Researchers Revealed explores new technologies that researchers are using to study the natural world. Following scientists from the Biodiversity Research Centre at the University of British Columbia, we travel from oceans to deserts and far-off jungles, uncovering the answers to some of our most pressing questions about life on Earth.

In Search of Salmon follows researchers Dr. Mei Sato and Dr. Andrew Trites as they use acoustic technology to eavesdrop on chinook salmon – a key food source for threatened southern resident killer whales. Producer Philippe Roberge got up at daybreak to join them:

Eavesdropping in the Juan de Fuca Strait

It’s 5 am as we head out onto the outermost pier, where our small research vessel awaits. Fog clings to the surface of the water as harbour seals play in the marina’s kelp beds below. Our team from UBC led by Dr. Mei Sato is on a mission to assess the availability of food for southern resident killer whales foraging in Juan de Fuca Strait. Mildly exhausted from our early-morning wake-up, the 6 of us cram into a boat, squeezing ourselves in amongst scientific equipment worth more than our cumulative annual salaries.

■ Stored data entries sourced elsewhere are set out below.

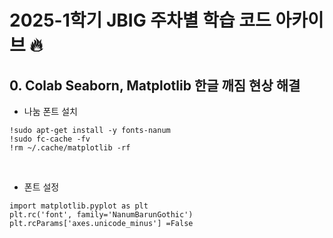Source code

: # 2025-1학기 JBIG 주차별 학습 코드 아카이브 🔥

## 0. Colab Seaborn, Matplotlib 한글 깨짐 현상 해결

- 나눔 폰트 설치
```
!sudo apt-get install -y fonts-nanum
!sudo fc-cache -fv
!rm ~/.cache/matplotlib -rf
```
</br>

- 폰트 설정
```
import matplotlib.pyplot as plt
plt.rc('font', family='NanumBarunGothic') 
plt.rcParams['axes.unicode_minus'] =False
```
</br>

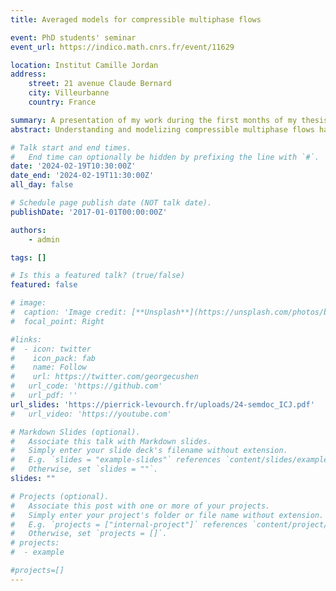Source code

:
 ```yaml
---
title: Averaged models for compressible multiphase flows

event: PhD students' seminar
event_url: https://indico.math.cnrs.fr/event/11629

location: Institut Camille Jordan
address:
    street: 21 avenue Claude Bernard
    city: Villeurbanne
    country: France

summary: A presentation of my work during the first months of my thesis.
abstract: Understanding and modelizing compressible multiphase flows have become a major challenge and an important domain of research during the second half of the twentieth century. This kind of flows can occur in several industrial situations, like in circuits of pressurized water reactors of nuclear plants or in combustion chambers of space launchers for instance. In this talk, I will start by justifying the need for averaged models for compressible multiphase flows. Then, I will describe some methods that can be used to derive such models. Finally, I will present the derivation of a height-averaged model for a bifluid stratified flow, which I developed during my master's internship.

# Talk start and end times.
#   End time can optionally be hidden by prefixing the line with `#`.
date: '2024-02-19T10:30:00Z'
date_end: '2024-02-19T11:30:00Z'
all_day: false

# Schedule page publish date (NOT talk date).
publishDate: '2017-01-01T00:00:00Z'

authors:
    - admin

tags: []

# Is this a featured talk? (true/false)
featured: false

# image:
#  caption: 'Image credit: [**Unsplash**](https://unsplash.com/photos/bzdhc5b3Bxs)'
#  focal_point: Right

#links:
#  - icon: twitter
#    icon_pack: fab
#    name: Follow
#    url: https://twitter.com/georgecushen
#   url_code: 'https://github.com'
#   url_pdf: ''
url_slides: 'https://pierrick-levourch.fr/uploads/24-semdoc_ICJ.pdf'
#   url_video: 'https://youtube.com'

# Markdown Slides (optional).
#   Associate this talk with Markdown slides.
#   Simply enter your slide deck's filename without extension.
#   E.g. `slides = "example-slides"` references `content/slides/example-slides.md`.
#   Otherwise, set `slides = ""`.
slides: ""

# Projects (optional).
#   Associate this post with one or more of your projects.
#   Simply enter your project's folder or file name without extension.
#   E.g. `projects = ["internal-project"]` references `content/project/deep-learning/index.md`.
#   Otherwise, set `projects = []`.
# projects:
#  - example

#projects=[]
---
```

Today we’re comparing the sizes of salmon we catch with the acoustic signals we see on the most expensive instrument on our boat – a special underwater sonar that will hopefully provide UBC’s Marine Mammal Research Unit with unprecedented levels of detail.

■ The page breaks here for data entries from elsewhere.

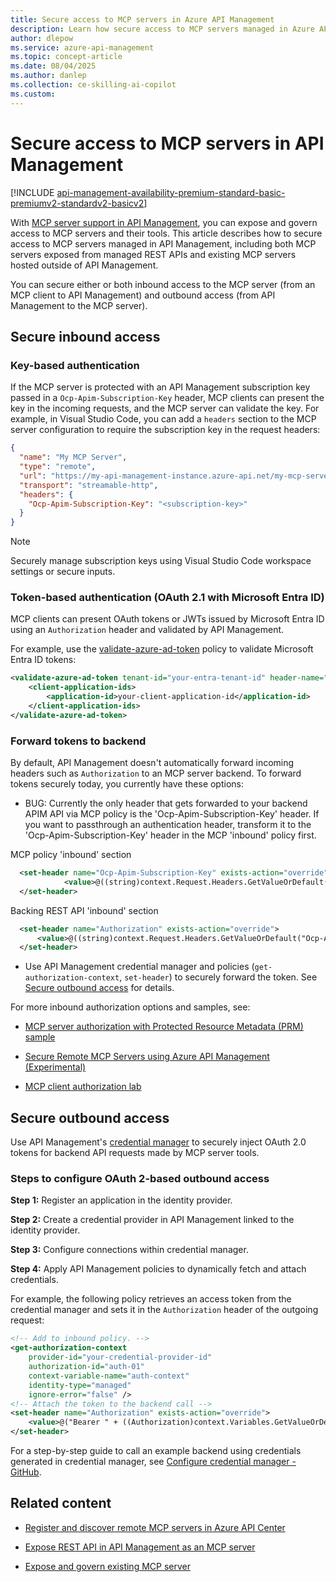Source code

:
 ```yaml
---
title: Secure access to MCP servers in Azure API Management
description: Learn how secure access to MCP servers managed in Azure API Management.
author: dlepow
ms.service: azure-api-management
ms.topic: concept-article
ms.date: 08/04/2025
ms.author: danlep
ms.collection: ce-skilling-ai-copilot
ms.custom:
---
```


# Secure access to MCP servers in API Management

[!INCLUDE [api-management-availability-premium-standard-basic-premiumv2-standardv2-basicv2](../../includes/api-management-availability-premium-standard-basic-premiumv2-standardv2-basicv2.md)]

With  [MCP server support in API Management](mcp-server-overview.md), you can expose and govern access to MCP servers and their tools. This article describes how to secure access to MCP servers managed in API Management, including both MCP servers exposed from managed REST APIs and existing MCP servers hosted outside of API Management.

You can secure either or both inbound access to the MCP server (from an MCP client to API Management) and outbound access (from API Management to the MCP server).

## Secure inbound access

### Key-based authentication

If the MCP server is protected with an API Management subscription key passed in a `Ocp-Apim-Subscription-Key` header, MCP clients can present the key in the incoming requests, and the MCP server can validate the key. For example, in Visual Studio Code, you can add a `headers` section to the MCP server configuration to require the subscription key in the request headers:

```json
{
  "name": "My MCP Server",
  "type": "remote",
  "url": "https://my-api-management-instance.azure-api.net/my-mcp-server",    
  "transport": "streamable-http",
  "headers": {
    "Ocp-Apim-Subscription-Key": "<subscription-key>"
  }
}

```

> [!NOTE]
> Securely manage subscription keys using Visual Studio Code workspace settings or secure inputs. 
>
 
### Token-based authentication (OAuth 2.1 with Microsoft Entra ID)

MCP clients can present OAuth tokens or JWTs issued by Microsoft Entra ID using an `Authorization` header and validated by API Management. 

For example, use the [validate-azure-ad-token](validate-azure-ad-token-policy.md) policy to validate Microsoft Entra ID tokens:

```xml
<validate-azure-ad-token tenant-id="your-entra-tenant-id" header-name="Authorization" failed-validation-httpcode="401" failed-validation-error-message="Unauthorized. Access token is missing or invalid.">     
    <client-application-ids>
        <application-id>your-client-application-id</application-id>
    </client-application-ids> 
</validate-azure-ad-token>
```

### Forward tokens to backend

By default, API Management doesn't automatically forward incoming headers such as `Authorization` to an MCP server backend. To forward tokens securely today, you currently have these options: 

* BUG: Currently the only header that gets forwarded to your backend APIM API via MCP policy is the 'Ocp-Apim-Subscription-Key' header. If you want to passthrough an authentication header, transform it to the 'Ocp-Apim-Subscription-Key' header in the MCP 'inbound' policy first.


MCP policy 'inbound' section

```xml
  <set-header name="Ocp-Apim-Subscription-Key" exists-action="override">
			<value>@((string)context.Request.Headers.GetValueOrDefault("Authorization",""))</value>
  </set-header>
```

Backing REST API 'inbound' section

```xml
  <set-header name="Authorization" exists-action="override">
      <value>@((string)context.Request.Headers.GetValueOrDefault("Ocp-Apim-Subscription-Key",""))</value>
  </set-header>
```


* Use API Management credential manager and policies (`get-authorization-context`, `set-header`) to securely forward the token. See [Secure outbound access](#secure-outbound-access) for details.


For more inbound authorization options and samples, see:

* [MCP server authorization with Protected Resource Metadata (PRM) sample](https://github.com/blackchoey/remote-mcp-apim-oauth-prm)

* [Secure Remote MCP Servers using Azure API Management (Experimental)](https://github.com/Azure-Samples/remote-mcp-apim-functions-python)

* [MCP client authorization lab](https://github.com/Azure-Samples/AI-Gateway/tree/main/labs/mcp-client-authorization)

## Secure outbound access

Use API Management's [credential manager](credentials-overview.md) to securely inject OAuth 2.0 tokens for backend API requests made by MCP server tools. 

### Steps to configure OAuth 2-based outbound access

**Step 1:** Register an application in the identity provider. 

**Step 2:** Create a credential provider in API Management linked to the identity provider. 

**Step 3:** Configure connections within credential manager. 

**Step 4:** Apply API Management policies to dynamically fetch and attach credentials.  

For example, the following policy retrieves an access token from the credential manager and sets it in the `Authorization` header of the outgoing request:
    
```xml
<!-- Add to inbound policy. -->
<get-authorization-context
    provider-id="your-credential-provider-id" 
    authorization-id="auth-01" 
    context-variable-name="auth-context" 
    identity-type="managed" 
    ignore-error="false" />
<!-- Attach the token to the backend call -->
<set-header name="Authorization" exists-action="override">
    <value>@("Bearer " + ((Authorization)context.Variables.GetValueOrDefault("auth-context"))?.AccessToken)</value>
</set-header>
```

For a step-by-step guide to call an example backend using credentials generated in credential manager, see [Configure credential manager - GitHub](credentials-how-to-github.md).

## Related content

* [Register and discover remote MCP servers in Azure API Center](../api-center/register-discover-mcp-server.md)

* [Expose REST API in API Management as an MCP server](export-rest-mcp-server.md)

* [Expose and govern existing MCP server](expose-existing-mcp-server.md)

Chief scientist Dr. Mei Sato describes how it works: “[The sonar] uses four frequencies. The lower frequencies only detect large animals like salmon, while the higher frequencies pick up both large and small animals – a range that spans everything from salmon to zooplankton. We can subtract the different size classes of animals recorded by the different frequencies to separate fish from zooplankton.”

Commercial and sport fishermen have been using consumer-grade sonars to find fish and their bait for decades, but the accuracy of our sonar system is considerably higher. The sonar is so accurate in fact, that it is possible to discern between different fish species. In order to test the accuracy, however, we have to catch and measure the fish that show up on the reading to see if our prediction was right.

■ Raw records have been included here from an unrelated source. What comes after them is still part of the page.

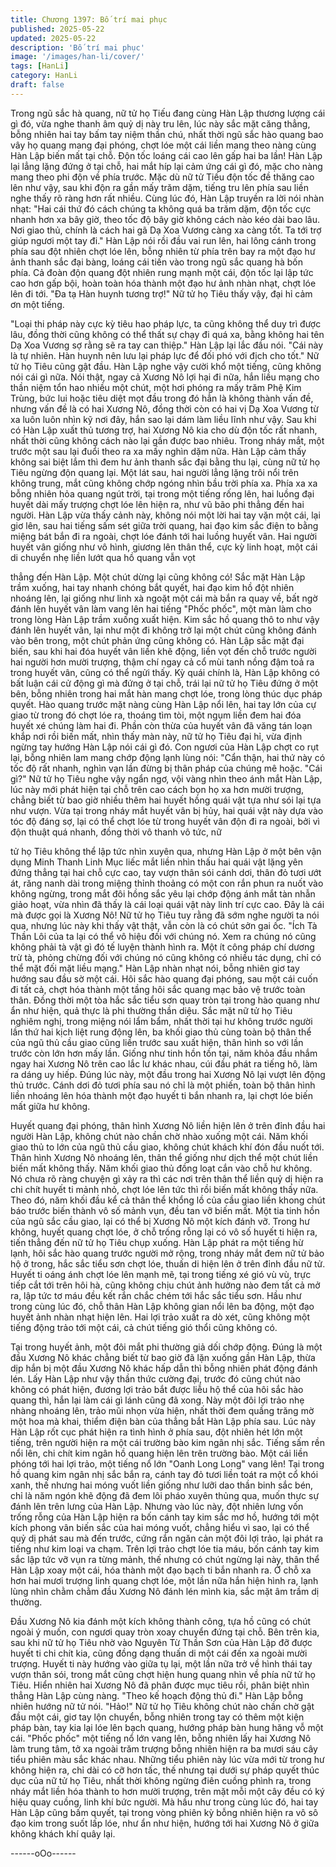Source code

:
 ```yaml
---
title: Chương 1397: Bố trí mai phục
published: 2025-05-22
updated: 2025-05-22
description: 'Bố trí mai phục'
image: '/images/han-li/cover/'
tags: [HanLi]
category: HanLi
draft: false
---
```


Trong ngũ sắc hà quang, nữ tử họ Tiếu đang cùng Hàn Lập
thương lượng cái gì đó, vừa nghe thanh âm quỷ dị này tru lên, lúc
này sắc mặt căng thẳng, bỗng nhiên hai tay bấm tay niệm thần
chú, nhất thời ngũ sắc hào quang bao vây họ quang mang đại
phóng, chợt lóe một cái liền mang theo nàng cùng Hàn Lập biến
mất tại chỗ.
Độn tốc loáng cái cao lên gấp hai ba lần! Hàn Lập lại lẳng lặng
đứng ở tại chỗ, hai mắt híp lại cảm ứng cái gì đó, mặc cho nàng
mang theo phi độn về phía trước.
Mặc dù nữ tử Tiếu độn tốc đề thăng cao lên như vậy, sau khi độn
ra gần mấy trăm dặm, tiếng tru lên phía sau liền nghe thấy rõ ràng
hơn rất nhiều.
Cùng lúc đó, Hàn Lập truyền ra lời nói nhàn nhạt: "Hai cái thứ đó
cách chúng ta không quá ba trăm dặm, độn tốc cực nhanh hơn xa
bây giờ, theo tốc độ bây giờ không cách nào kéo dài bao lâu. Nơi
giao thủ, chính là cách hai gã Dạ Xoa Vương càng xa càng tốt. Ta
tới trợ giúp ngươi một tay đi."
Hàn Lập nói rồi đầu vai run lên, hai lông cánh trong phía sau đột
nhiên chợt lóe lên, bỗng nhiên từ phía trên bay ra một đạo hư ảnh
thanh sắc đại bàng, loáng cái tiến vào trong ngũ sắc quang hà
bốn phía.
Cả đoàn độn quang đột nhiên rung mạnh một cái, độn tốc lại lập
tức cao hơn gấp bội, hoàn toàn hóa thành một đạo hư ảnh nhàn
nhạt, chợt lóe lên đi tới.
"Đa tạ Hàn huynh tương trợ!" Nữ tử họ Tiêu thấy vậy, đại hỉ cảm
ơn một tiếng.

"Loại thi pháp này cực kỳ tiêu hao pháp lực, ta cũng không thể
duy trì được lâu, đồng thời cũng không có thể thất sự chạy đi quá
xa, bằng không hai tên Dạ Xoa Vương sợ rằng sẽ ra tay can
thiệp." Hàn Lập lại lắc đầu nói.
"Cái này là tự nhiên. Hàn huynh nên lưu lại pháp lực để đối phó
với địch cho tốt." Nữ tử họ Tiêu cũng gật đầu.
Hàn Lập nghe vậy cười khổ một tiếng, cũng không nói cái gì nữa.
Nói thật, ngay cả Xương Nô lợi hại đi nữa, hắn liều mạng cho
thần niệm tổn hao nhiều một chút, một hơi phóng ra mấy trăm
Phệ Kim Trùng, bức lui hoặc tiêu diệt mọt đầu trong đó hẳn là
không thành vấn đề, nhưng vấn đề là có hai Xương Nô, đồng thời
còn có hai vị Dạ Xoa Vương từ xa luôn luôn nhìn kỹ nơi đây, hắn
sao lại dám làm liều lĩnh như vậy.
Sau khi có Hàn Lập xuất thủ tương trợ, hai Xương Nô kia cho dù
độn tốc rất nhanh, nhất thời cũng không cách nào lại gần được
bao nhiêu.
Trong nháy mắt, một trước một sau lại đuổi theo ra xa mấy nghìn
dặm nữa.
Hàn Lập cảm thấy không sai biệt lắm thì đem hư ảnh thanh sắc
đại bằng thu lại, cùng nữ tử họ Tiêu ngừng độn quang lại.
Một lát sau, hai người lẳng lặng trôi nổi trên không trung, mắt
cũng không chớp ngóng nhìn bầu trời phía xa.
Phía xa xa bỗng nhiên hỏa quang ngút trời, tại trong một tiếng
rống lên, hai luồng đại huyết dài mấy trượng chợt lóe lên hiện ra,
như vũ bão phi thẳng đến hai người.
Hàn Lập vừa thấy cảnh này, không nói một lời hai tay vặn một cái,
lại giơ lên, sau hai tiếng sấm sét giữa trời quang, hai đạo kim sắc
điện to bằng miệng bát bắn đi ra ngoài, chợt lóe đánh tới hai
luồng huyết vân.
Hai người huyết vân giống như vô hình, giương lên thân thể, cực
kỳ linh hoạt, một cái di chuyển nhẹ liền lướt qua hồ quang vẫn vọt

thẳng đến Hàn Lập. Một chút dừng lại cũng không có! Sắc mặt
Hàn Lập trầm xuống, hai tay nhanh chóng bắt quyết, hai đạo kim
hồ đột nhiên nhoáng lên, lại giống như linh xà ngoặt một cái mà
bắn ra quay về, bất ngờ đánh lên huyết vân làm vang lên hai tiếng
"Phốc phốc", một màn làm cho trong lòng Hàn Lập trầm xuống
xuất hiện.
Kim sắc hồ quang thô to như vậy đánh lên huyết vân, lại như một
đi không trở lại một chút cũng không đánh vào bên trong, một
chút phản ứng cũng không có.
Hàn Lập sắc mặt đại biến, sau khi hai đóa huyết vân liền khẽ
động, liền vọt đến chỗ trước người hai người hơn mười trượng,
thậm chí ngay cả cổ mùi tanh nồng đậm toả ra trong huyết vân,
cũng có thể ngửi thấy.
Kỳ quái chính là, Hàn Lập không có bất luận cái cử động gì mà
đứng ở tại chỗ, trái lại nữ tử họ Tiêu đứng ở một bên, bỗng nhiên
trong hai mắt hàn mang chợt lóe, trong lòng thúc dục pháp quyết.
Hào quang trước mặt nàng cùng Hàn Lập nổi lên, hai tay lớn của
cự giao từ trong đó chợt lóe ra, thoáng tìm tòi, một ngụm liền đem
hai đóa huyết xé chúng làm hai đi.
Phần còn thừa của huyết vân đã văng tán loạn khắp nơi rồi biến
mất, nhìn thấy màn này, nữ tử họ Tiêu đại hỉ, vừa định ngừng tay
hướng Hàn Lập nói cái gì đó.
Con ngươi của Hàn Lập chợt co rụt lại, bỗng nhiên lam mang
chớp động lạnh lùng nói: "Cẩn thận, hai thứ này có tốc độ rất
nhanh, nghìn vạn lần đừng bị thân pháp của chúng mê hoặc.
"Cái gì?" Nữ tử họ Tiêu nghe vậy ngẩn ngơ, vội vàng nhìn theo
ánh mắt Hàn Lập, lúc này mới phát hiện tại chỗ trên cao cách bọn
họ xa hơn mười trượng, chẳng biết từ bao giờ nhiều thêm hai
huyết hồng quái vật tựa như sói lại tựa như vượn.
Vừa tại trong nháy mắt huyết vân bị hủy, hai quái vật này dựa vào
tóc độ đáng sợ, lại có thể chợt lóe từ trong huyết vân độn đi ra
ngoài, bởi vì độn thuật quá nhanh, đồng thời vô thanh vô tức, nữ

tử họ Tiêu không thể lập tức nhìn xuyên qua, nhưng Hàn Lập ở
một bên vận dụng Minh Thanh Linh Mục liếc mắt liền nhìn thấu
hai quái vật lặng yên đứng thẳng tại hai chỗ cực cao, tay vượn
thân sói cánh dơi, thân đỏ tươi ướt át, răng nanh dài trong miệng
thỉnh thoảng có một con rắn phun ra nuốt vào không ngừng, trong
mắt đôi hồng sắc yêu lại chớp động ánh mắt tàn nhẫn giảo hoạt,
vừa nhìn đã thấy là cái loại quái vật này linh trí cực cao.
Đây là cái mà được gọi là Xương Nô! Nữ tử họ Tiêu tuy rằng đã
sớm nghe người ta nói qua, nhưng lúc này khi thấy vật thật, vẫn
còn là có chút sởn gai ốc.
"Ích Tà Thần Lôi của ta lại có thể vô hiệu đối với chúng nó. Xem
ra chúng nó cũng không phải tà vật gì đó tế luyện thành hình ra.
Một ít công pháp chí dương trừ tà, phỏng chừng đối với chúng nó
cũng không có nhiều tác dụng, chỉ có thể mặt đối mặt liều mạng."
Hàn Lập nhàn nhạt nói, bỗng nhiên giơ tay hướng sau đầu sờ một
cái.
Hôi sắc hào quang đại phóng, sau một cái cuốn đi tất cả, chợt hóa
thành một tầng hôi sắc quang mạc bảo vệ trước toàn thân. Đồng
thời một tòa hắc sắc tiểu sơn quay tròn tại trong hào quang như
ẩn như hiện, quả thực là phi thường thần diệu.
Sắc mặt nữ tử họ Tiêu nghiêm nghị, trong miệng nói lẩm bẩm,
nhất thời tại hư không trước người lần thứ hai kịch liệt rung động
lên, ba khối giao thủ cùng toàn bộ thân thể của ngũ thủ cầu giao
cũng liền trước sau xuất hiện, thân hình so với lần trước còn lớn
hơn mấy lần.
Giống như tinh hồn tồn tại, năm khỏa đầu nhắm ngay hai Xương
Nô trên cao lắc lư khác nhau, cúi đầu phát ra tiếng hô, làm ra
dáng uy hiếp.
Đúng lúc này, một đầu trong hai Xương Nô lại vượt lên động thủ
trước.
Cánh dơi đỏ tươi phía sau nó chỉ là một phiến, toàn bộ thân hình
liền nhoáng lên hóa thành một đạo huyết ti bắn nhanh ra, lại chợt
lóe biến mất giữa hư không.

Huyết quang đại phóng, thân hình Xương Nô liền hiện lên ở trên
đỉnh đầu hai người Hàn Lập, không chút nào chần chờ nhào
xuống một cái.
Năm khối giao thủ to lớn của ngũ thủ cầu giao, không chút khách
khí đón đầu nuốt tới.
Thân hình Xương Nô nhoáng lên, thân thể giống như dịch thể một
chút liền biến mất không thấy.
Năm khối giao thủ đồng loạt cắn vào chỗ hư không.
Nó chưa rõ ràng chuyện gì xảy ra thì các nơi trên thân thể liền quỷ
dị hiện ra chi chít huyết ti mảnh nhỏ, chợt lóe lên tức thì rồi biến
mất không thấy nữa. Theo đó, năm khối đầu kể cả thân thể khổng
lồ của cầu giao liền khong chút báo trước biến thành vô số mảnh
vụn, đều tan vỡ biến mất.
Một tia tinh hồn của ngũ sắc cầu giao, lại có thể bị Xương Nô một
kích đánh vỡ.
Trong hư không, huyết quang chợt lóe, ở chỗ trống rỗng lại có vô
số huyết ti hiện ra, tiến thẳng đến nữ tử họ Tiêu chụp xuống.
Hàn Lập phát ra một tiếng hừ lạnh, hôi sắc hào quang trước
người mở rộng, trong nháy mắt đem nữ tử bảo hộ ở trong, hắc
sắc tiểu sơn chợt lóe, thuấn di hiện lên ở trên đỉnh đầu nữ tử.
Huyết ti oáng ánh chợt lóe lên mạnh mẽ, tại trong tiếng xé gió vù
vù, trực tiếp cắt tới trên hôi hà, cũng không chịu chút ảnh hưởng
nào đem tất cả mở ra, lập tức tơ máu đều kết rắn chắc chém tới
hắc sắc tiểu sơn.
Hầu như trong cùng lúc đó, chỗ thân Hàn Lập không gian nổi lên
ba động, một đạo huyết ảnh nhàn nhạt hiện lên.
Hai lợi trảo xuất ra dò xét, cũng không một tiếng động trảo tới một
cái, cả chút tiếng gió thổi cũng không có.

Tại trong huyết ảnh, một đôi mắt phi thường giả dối chớp động.
Đúng là một đầu Xương Nô khác chẳng biết từ bao giờ đã lặn
xuống gần Hàn Lập, thừa dịp hắn bị một đầu Xương Nô khác hấp
dẫn thì bỗng nhiên phát động đánh lén.
Lấy Hàn Lập như vậy thần thức cường đại, trước đó cũng chút
nào không có phát hiện, đương lợi trảo bắt được liễu hộ thể của
hôi sắc hào quang thì, hắn lại làm cái gì lánh cũng đã xong.
Này một đôi lợi trảo nhẹ nhàng nhoáng lên, trảo mũi nhọn vừa
hiện, nhất thời đem quầng trăng mờ một hoa mà khai, thiểm điện
bàn của thẳng bắt Hàn Lập phía sau.
Lúc này Hàn Lập rốt cục phát hiện ra tình hình ở phía sau, đột
nhiên hét lớn một tiếng, trên người hiện ra một cái trường bào kim
ngân nhị sắc.
Tiếng sấm rền nổi lên, chi chít kim ngân hồ quang hiện lên trên
trường bào.
Một cái liền phóng tới hai lợi trảo, một tiếng nổ lớn "Oanh Long
Long" vang lên! Tại trong hồ quang kim ngân nhị sắc bắn ra, cánh
tay đỏ tươi liền toát ra một cổ khói xanh, thế nhưng hai móng vuốt
liền giống như lưỡi dao thần binh sắc bén, chỉ là năm ngón khẽ
động đã đem lôi pháo xuyên thủng qua, muốn thực sự đánh lên
trên lưng của Hàn Lập.
Nhưng vào lúc này, đột nhiên lưng vốn trống rỗng của Hàn Lập
hiện ra bốn cánh tay kim sắc mơ hồ, hướng tới một kích phong
vân biến sắc của hai móng vuốt, chẳng hiểu vì sao, lại có thể quỷ
dị phát sau mà đến trước, cứng rắn ngăn cản một đôi lợi trảo, lại
phát ra tiếng như kim loại va chạm.
Trên lợi trảo chợt lóe tia máu, bốn cánh tay kim sắc lập tức vỡ vụn
ra từng mảnh, thế nhưng có chút ngừng lại này, thân thể Hàn Lập
xoay một cái, hóa thành một đạo bạch ti bắn nhanh ra. Ở chỗ xa
hơn hai mươi trượng linh quang chợt lóe, một lần nữa hắn hiện
hình ra, lạnh lùng nhìn chằm chằm đầu Xương Nô đánh lén mình
kia, sắc mặt âm trầm dị thường.

Đầu Xương Nô kia đánh một kích không thành công, tựa hồ cũng
có chút ngoài ý muốn, con ngươi quay tròn xoay chuyển đứng tại
chỗ.
Bên trên kia, sau khi nữ tử họ Tiêu nhờ vào Nguyên Từ Thần Sơn
của Hàn Lập đỡ được huyết ti chi chít kia, cũng đồng dạng thuấn
di một cái đến xa ngoài mười trượng.
Huyết ti này hướng vào giữa tụ lại, một lần nữa trở về hình thái
tay vượn thân sói, trong mắt cũng chợt hiện hung quang nhìn về
phía nữ tử họ Tiêu.
Hiển nhiên hai Xương Nô đã phân được mục tiêu rồi, phân biệt
nhìn thẳng Hàn Lập cùng nàng.
"Theo kế hoạch động thủ đi." Hàn Lập bỗng nhiên hướng nữ tử
nói.
"Hảo!" Nữ tử họ Tiêu không chút nào chần chờ gật đầu một cái,
giơ tay lộn chuyển, bỗng nhiên trong tay có thêm một kiện pháp
bàn, tay kia lại lóe lên bạch quang, hướng pháp bàn hung hăng
vỗ một cái.
"Phốc phốc" một tiếng nổ lớn vang lên, bỗng nhiên lấy hai Xương
Nô làm trung tâm, tở xa ngoài trăm trượng bỗng nhiên hiện ra ba
mươi sáu cây tiểu phiên màu sắc khác nhau.
Những tiểu phiên này lúc vừa mới từ trong hư không hiện ra, chỉ
dài có cỡ hơn tấc, thế nhưng tại dưới sự pháp quyết thúc dục của
nữ tử họ Tiêu, nhất thời không ngừng điên cuồng phình ra, trong
nháy mắt liền hóa thành to hơn mười trượng, trên mặt mỗi một
cây đều có ký hiệu quay cuồng, linh khí bức người.
Mà hầu như trong cùng lúc đó, hai tay Hàn Lập cũng bấm quyết,
tại trong vòng phiên kỳ bỗng nhiên hiện ra vô sô đạo kim trong
suốt lấp lóe, như ẩn như hiện, hướng tới hai Xương Nô ở giữa
không khách khí quây lại.

------oOo------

Some of the fish are also kept for further laboratory analysis. In order to prevent them from deteriorating under the July sun, a Co-op student Alicia Andersen dissects the specimens aboard the vessel. In less than 3 minutes the fish’s weight and length are measured, the gut and its contents are removed, tissue samples are extracted, and everything is stored on ice. The samples will be analyzed to assess nutritional content because prey quality is important for southern resident killer whales.

The Juan de Fuca Strait is the primary channel connecting the Salish Sea to the Pacific Ocean—and is often rougher than waters of the surrounding inlets, as the crew soon found out. As the wind battered our faces, the boat was rocked continuously by waves, and the horizon rose and fell along with our sea legs.

We passed a flock of gulls in some sort of frenzy and looked at our sonar to see that we were atop a large bait ball. By 5 pm, 12 hours after we started, we begin our return trip to the marina. Back in the harbour, we were greeted by the aptly named harbour seals as we tied the boat to its moorings.

Ultimately, the sonar will estimate fish populations in a non-destructive manner and allow the researchers to peer below the ocean surface to see whether there is enough prey for the southern resident killer whales that call this area home.